What is needed is a copy of each line in the listing below that contains "interface".

──────── Input data ────────

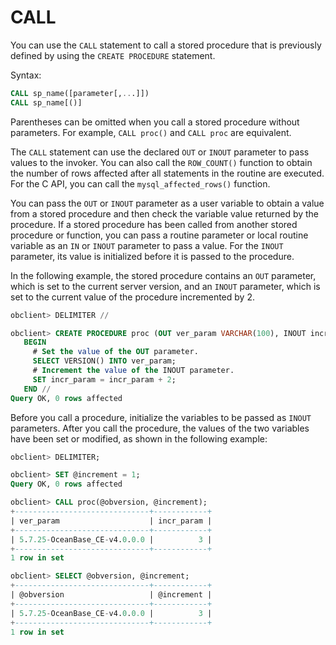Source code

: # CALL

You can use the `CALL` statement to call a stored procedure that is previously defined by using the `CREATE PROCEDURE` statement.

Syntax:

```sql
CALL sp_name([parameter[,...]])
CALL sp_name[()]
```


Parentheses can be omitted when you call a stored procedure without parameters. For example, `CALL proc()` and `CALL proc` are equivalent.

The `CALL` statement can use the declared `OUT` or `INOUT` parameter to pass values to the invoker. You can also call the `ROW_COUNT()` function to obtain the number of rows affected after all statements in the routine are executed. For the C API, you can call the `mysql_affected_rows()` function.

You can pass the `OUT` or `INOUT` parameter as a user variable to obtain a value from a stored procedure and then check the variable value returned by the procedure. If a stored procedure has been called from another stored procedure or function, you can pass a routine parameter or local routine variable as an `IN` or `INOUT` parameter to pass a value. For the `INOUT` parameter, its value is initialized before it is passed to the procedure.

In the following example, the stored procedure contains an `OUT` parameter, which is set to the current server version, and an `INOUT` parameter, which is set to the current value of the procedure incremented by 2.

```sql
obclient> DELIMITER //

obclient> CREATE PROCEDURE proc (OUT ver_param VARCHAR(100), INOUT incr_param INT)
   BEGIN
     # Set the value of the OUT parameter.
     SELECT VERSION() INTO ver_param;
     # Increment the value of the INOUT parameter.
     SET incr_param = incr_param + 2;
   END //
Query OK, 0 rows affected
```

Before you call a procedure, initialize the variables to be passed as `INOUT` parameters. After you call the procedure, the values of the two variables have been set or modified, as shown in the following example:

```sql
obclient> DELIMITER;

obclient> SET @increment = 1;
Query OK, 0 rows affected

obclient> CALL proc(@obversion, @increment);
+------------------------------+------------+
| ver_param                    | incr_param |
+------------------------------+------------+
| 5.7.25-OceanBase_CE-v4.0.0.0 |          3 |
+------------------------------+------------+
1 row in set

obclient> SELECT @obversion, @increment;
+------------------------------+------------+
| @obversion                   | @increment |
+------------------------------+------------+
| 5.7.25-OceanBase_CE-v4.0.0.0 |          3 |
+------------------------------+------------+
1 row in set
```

────────
──────── Input data ────────

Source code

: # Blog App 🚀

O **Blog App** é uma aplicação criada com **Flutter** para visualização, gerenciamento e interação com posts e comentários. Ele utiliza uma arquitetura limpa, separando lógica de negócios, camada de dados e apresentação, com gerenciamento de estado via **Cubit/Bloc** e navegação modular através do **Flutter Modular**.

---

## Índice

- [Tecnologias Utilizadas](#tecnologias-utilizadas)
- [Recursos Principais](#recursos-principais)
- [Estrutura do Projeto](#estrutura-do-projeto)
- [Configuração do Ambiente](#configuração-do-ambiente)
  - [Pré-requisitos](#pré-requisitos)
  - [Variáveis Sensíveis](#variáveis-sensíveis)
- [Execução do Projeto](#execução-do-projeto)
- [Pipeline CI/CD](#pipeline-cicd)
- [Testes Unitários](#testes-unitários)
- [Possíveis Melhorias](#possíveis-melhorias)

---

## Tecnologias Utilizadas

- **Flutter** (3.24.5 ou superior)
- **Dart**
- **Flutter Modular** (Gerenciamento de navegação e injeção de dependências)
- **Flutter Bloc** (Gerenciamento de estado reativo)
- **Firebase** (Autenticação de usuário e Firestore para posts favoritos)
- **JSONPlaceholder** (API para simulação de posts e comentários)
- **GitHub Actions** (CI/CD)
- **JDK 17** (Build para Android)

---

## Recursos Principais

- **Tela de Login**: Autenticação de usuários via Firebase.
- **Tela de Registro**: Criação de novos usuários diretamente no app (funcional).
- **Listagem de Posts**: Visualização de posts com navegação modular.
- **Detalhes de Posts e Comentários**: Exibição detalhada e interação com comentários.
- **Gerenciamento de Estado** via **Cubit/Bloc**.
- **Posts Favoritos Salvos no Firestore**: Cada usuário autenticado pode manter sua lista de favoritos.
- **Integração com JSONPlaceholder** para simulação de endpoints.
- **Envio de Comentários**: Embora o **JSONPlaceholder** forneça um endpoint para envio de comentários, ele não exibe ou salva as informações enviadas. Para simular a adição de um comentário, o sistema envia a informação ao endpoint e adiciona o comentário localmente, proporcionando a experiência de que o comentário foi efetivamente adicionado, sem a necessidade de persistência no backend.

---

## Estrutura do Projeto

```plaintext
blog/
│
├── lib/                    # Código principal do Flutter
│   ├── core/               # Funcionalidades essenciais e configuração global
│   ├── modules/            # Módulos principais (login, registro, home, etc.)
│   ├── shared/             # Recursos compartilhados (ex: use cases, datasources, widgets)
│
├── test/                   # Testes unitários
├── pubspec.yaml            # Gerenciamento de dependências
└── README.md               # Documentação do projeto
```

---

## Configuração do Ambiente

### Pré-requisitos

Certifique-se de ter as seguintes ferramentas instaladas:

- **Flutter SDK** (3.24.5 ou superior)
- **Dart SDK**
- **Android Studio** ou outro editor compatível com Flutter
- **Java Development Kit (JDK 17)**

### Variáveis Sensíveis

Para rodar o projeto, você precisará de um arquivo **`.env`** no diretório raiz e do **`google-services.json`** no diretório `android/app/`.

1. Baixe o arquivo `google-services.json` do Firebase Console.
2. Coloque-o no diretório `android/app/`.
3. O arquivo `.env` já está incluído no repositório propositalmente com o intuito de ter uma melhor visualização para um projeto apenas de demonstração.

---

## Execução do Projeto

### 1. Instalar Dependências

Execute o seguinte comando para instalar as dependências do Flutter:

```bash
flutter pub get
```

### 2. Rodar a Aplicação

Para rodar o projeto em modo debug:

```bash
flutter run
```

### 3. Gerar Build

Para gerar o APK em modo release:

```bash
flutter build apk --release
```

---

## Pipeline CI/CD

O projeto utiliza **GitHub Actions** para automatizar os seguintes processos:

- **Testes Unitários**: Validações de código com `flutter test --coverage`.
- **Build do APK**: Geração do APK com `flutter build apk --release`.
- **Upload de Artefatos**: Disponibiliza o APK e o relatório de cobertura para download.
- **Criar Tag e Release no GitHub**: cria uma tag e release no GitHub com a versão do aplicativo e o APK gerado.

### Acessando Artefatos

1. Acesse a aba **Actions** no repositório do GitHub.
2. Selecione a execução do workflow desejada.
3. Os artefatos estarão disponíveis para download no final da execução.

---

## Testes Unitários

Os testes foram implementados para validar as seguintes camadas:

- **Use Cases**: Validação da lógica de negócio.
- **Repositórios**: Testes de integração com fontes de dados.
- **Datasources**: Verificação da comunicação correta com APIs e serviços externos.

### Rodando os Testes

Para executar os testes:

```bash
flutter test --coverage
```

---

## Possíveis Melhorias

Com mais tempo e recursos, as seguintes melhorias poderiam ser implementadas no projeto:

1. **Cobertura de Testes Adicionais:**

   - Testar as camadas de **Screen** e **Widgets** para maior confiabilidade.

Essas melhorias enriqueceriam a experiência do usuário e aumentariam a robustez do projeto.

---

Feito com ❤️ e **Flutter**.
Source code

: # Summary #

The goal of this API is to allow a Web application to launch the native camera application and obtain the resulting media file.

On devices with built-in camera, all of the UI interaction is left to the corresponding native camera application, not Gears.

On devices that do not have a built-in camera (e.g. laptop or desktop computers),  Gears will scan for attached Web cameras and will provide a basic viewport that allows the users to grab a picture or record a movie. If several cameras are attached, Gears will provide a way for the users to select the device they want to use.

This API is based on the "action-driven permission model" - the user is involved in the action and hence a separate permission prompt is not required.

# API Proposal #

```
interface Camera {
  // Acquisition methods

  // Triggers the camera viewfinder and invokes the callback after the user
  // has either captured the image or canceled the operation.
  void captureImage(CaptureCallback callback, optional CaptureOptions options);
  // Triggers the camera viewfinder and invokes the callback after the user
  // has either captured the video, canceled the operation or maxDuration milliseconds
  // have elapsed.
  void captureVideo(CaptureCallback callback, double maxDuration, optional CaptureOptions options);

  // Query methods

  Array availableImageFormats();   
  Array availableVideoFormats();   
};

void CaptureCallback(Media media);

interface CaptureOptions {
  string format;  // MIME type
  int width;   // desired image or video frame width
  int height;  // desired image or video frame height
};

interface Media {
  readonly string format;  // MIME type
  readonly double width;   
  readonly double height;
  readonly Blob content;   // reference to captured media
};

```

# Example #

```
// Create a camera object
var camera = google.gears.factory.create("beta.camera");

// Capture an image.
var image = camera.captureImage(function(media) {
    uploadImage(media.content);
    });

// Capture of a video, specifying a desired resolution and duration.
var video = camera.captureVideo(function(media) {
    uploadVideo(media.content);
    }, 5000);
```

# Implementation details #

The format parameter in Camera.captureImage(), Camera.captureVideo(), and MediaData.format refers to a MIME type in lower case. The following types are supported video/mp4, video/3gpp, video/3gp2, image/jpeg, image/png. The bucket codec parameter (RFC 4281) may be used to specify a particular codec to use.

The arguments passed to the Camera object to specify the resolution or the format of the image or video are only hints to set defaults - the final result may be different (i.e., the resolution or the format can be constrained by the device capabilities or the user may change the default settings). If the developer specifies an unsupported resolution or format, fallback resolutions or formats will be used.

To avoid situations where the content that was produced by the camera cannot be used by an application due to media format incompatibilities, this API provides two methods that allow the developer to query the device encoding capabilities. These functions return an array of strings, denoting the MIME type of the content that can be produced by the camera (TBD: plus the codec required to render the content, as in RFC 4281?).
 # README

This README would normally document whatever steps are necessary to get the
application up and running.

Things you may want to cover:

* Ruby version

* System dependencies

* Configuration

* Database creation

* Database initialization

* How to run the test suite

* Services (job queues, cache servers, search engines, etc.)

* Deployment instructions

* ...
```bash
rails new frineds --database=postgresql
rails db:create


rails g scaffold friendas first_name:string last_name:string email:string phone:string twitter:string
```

────────
──────── Input data ────────

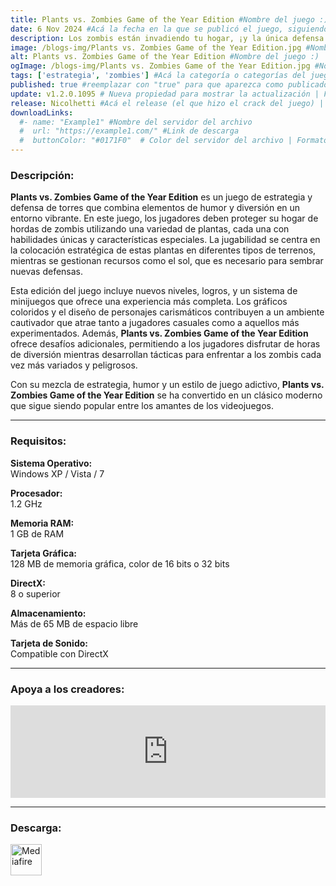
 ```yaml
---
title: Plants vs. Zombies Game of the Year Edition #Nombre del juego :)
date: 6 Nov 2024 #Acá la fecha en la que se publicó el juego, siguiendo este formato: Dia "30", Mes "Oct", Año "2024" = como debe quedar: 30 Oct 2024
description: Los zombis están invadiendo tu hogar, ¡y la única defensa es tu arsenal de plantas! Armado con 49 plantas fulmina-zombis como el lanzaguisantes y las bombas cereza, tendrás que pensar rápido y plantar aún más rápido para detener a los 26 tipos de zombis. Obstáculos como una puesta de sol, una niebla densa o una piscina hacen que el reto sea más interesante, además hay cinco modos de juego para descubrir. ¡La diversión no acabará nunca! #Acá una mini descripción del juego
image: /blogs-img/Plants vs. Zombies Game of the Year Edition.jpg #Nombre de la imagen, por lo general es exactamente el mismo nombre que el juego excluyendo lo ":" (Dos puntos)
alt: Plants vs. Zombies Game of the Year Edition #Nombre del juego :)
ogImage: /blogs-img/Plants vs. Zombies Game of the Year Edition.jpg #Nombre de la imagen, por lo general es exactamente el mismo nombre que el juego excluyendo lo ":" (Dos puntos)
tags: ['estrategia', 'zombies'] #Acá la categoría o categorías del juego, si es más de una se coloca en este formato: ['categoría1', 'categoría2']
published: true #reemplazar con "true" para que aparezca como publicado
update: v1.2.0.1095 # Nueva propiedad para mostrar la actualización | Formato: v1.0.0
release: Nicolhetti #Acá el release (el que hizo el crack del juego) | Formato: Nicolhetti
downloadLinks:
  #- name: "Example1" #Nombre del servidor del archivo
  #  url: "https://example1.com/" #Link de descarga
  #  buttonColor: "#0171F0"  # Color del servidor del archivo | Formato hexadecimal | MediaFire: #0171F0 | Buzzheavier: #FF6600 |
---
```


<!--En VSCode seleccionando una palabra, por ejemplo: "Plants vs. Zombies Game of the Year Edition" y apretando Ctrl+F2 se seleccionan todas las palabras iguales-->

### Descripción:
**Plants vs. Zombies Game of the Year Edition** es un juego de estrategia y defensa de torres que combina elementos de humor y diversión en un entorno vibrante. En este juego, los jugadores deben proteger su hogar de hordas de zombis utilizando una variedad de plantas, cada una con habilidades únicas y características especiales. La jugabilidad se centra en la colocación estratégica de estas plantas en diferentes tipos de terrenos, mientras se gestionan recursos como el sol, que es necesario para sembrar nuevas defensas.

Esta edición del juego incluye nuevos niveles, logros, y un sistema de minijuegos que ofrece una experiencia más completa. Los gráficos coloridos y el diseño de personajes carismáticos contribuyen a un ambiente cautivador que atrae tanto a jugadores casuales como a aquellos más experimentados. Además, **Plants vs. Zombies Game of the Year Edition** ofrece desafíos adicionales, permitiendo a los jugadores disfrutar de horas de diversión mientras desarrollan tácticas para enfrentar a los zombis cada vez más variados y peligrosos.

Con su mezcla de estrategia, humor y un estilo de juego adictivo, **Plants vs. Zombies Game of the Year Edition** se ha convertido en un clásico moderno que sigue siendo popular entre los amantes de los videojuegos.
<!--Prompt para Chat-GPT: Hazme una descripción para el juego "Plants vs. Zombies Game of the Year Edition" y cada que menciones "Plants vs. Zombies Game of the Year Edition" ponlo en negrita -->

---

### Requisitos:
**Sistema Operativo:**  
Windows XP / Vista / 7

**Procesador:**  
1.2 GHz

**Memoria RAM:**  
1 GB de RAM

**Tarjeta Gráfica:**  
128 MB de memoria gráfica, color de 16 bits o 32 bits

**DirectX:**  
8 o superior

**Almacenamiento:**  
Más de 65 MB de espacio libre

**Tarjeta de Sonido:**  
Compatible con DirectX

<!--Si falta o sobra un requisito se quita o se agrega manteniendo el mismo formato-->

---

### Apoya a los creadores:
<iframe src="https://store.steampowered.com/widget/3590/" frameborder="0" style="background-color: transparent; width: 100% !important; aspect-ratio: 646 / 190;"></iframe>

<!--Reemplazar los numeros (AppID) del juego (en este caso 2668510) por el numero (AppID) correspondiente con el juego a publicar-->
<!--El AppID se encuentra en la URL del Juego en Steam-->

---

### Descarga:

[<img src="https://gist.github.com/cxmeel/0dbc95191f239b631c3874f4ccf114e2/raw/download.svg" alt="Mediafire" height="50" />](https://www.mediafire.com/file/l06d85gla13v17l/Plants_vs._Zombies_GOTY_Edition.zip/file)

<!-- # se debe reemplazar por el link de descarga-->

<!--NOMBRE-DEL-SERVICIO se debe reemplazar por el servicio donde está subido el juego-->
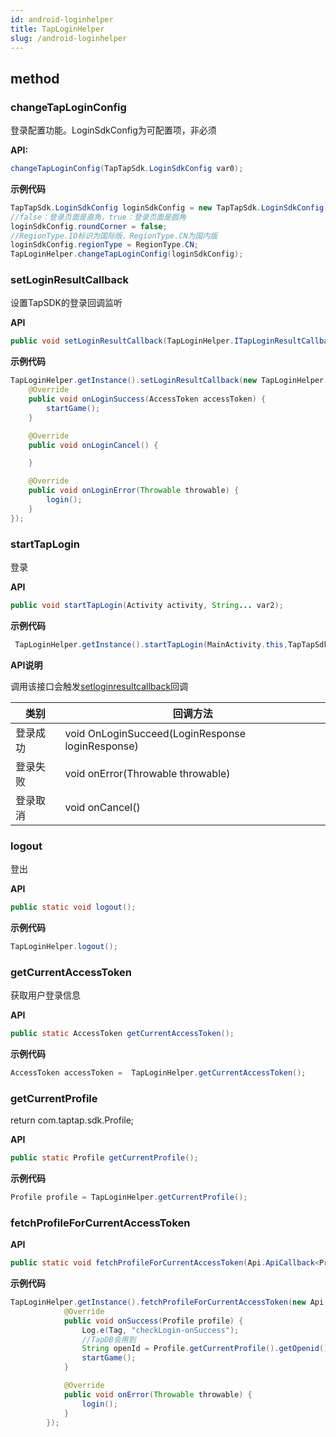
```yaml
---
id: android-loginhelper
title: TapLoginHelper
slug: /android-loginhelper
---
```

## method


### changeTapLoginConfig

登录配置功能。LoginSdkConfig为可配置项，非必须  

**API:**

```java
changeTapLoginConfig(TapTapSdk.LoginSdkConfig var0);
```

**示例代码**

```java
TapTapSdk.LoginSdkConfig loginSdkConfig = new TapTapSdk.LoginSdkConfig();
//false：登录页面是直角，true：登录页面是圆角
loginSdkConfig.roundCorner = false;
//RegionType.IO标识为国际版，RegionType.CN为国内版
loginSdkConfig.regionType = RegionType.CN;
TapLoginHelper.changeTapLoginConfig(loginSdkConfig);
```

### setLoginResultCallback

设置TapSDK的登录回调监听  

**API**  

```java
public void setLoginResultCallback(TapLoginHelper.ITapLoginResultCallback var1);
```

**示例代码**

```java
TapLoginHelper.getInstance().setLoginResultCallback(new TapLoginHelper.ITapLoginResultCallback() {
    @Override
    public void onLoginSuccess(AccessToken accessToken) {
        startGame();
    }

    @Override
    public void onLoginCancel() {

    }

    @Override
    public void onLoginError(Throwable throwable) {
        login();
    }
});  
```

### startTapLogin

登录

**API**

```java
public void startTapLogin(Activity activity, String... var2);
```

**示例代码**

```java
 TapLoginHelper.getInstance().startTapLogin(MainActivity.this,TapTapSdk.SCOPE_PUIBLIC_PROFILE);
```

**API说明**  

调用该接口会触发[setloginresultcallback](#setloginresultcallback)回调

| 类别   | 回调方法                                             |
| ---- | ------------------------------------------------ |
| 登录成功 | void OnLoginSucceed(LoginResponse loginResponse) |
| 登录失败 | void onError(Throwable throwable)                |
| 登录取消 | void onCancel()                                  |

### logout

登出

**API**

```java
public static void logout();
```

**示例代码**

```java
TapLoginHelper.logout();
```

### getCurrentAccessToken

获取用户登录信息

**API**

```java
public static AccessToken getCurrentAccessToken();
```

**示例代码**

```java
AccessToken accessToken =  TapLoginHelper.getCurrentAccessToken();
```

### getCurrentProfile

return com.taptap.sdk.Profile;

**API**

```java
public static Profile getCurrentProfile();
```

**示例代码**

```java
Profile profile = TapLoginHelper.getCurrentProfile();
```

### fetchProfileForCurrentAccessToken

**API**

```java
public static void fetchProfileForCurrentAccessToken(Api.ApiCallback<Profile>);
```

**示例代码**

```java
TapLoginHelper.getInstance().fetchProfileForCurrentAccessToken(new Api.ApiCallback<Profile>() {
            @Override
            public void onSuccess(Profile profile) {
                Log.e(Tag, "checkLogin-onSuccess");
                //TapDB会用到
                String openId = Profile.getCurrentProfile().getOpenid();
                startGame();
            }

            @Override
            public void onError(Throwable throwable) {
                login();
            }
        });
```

────────

▶ Task result:
interface Camera {
interface CaptureOptions {
interface Media {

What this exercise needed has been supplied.